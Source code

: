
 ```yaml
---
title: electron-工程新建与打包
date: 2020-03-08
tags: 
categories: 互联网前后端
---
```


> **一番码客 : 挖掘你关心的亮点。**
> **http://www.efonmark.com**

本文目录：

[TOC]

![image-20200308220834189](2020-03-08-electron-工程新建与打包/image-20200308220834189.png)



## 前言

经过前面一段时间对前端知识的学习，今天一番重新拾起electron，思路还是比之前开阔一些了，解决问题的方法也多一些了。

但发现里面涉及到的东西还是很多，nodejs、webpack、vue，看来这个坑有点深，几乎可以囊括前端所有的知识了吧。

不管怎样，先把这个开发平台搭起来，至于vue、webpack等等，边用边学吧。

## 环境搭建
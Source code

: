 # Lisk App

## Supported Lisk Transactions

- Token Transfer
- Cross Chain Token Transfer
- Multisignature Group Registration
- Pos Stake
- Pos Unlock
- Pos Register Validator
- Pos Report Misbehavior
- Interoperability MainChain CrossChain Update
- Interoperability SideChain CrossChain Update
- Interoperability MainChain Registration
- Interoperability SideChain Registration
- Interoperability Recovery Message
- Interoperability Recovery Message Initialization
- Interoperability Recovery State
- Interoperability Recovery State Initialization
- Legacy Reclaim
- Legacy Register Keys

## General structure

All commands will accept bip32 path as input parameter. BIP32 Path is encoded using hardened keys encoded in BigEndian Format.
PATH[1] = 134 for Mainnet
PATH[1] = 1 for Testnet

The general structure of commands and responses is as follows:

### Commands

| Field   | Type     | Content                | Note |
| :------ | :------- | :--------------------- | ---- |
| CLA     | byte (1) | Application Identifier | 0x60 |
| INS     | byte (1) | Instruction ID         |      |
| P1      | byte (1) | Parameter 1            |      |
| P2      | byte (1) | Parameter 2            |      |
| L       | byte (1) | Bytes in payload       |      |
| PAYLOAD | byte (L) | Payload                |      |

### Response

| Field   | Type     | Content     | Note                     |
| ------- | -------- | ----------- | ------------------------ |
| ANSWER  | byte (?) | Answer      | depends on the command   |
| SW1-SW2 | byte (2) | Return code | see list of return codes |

▬▬▬

## WHAT YOU SHOULD DO:
The output should consist only of the lines from the one with "(?) | Answer" through the final line of the records above, exactly.

## RESPONSE AREA:
| ANSWER  | byte (?) | Answer      | depends on the command   |
| SW1-SW2 | byte (2) | Return code | see list of return codes |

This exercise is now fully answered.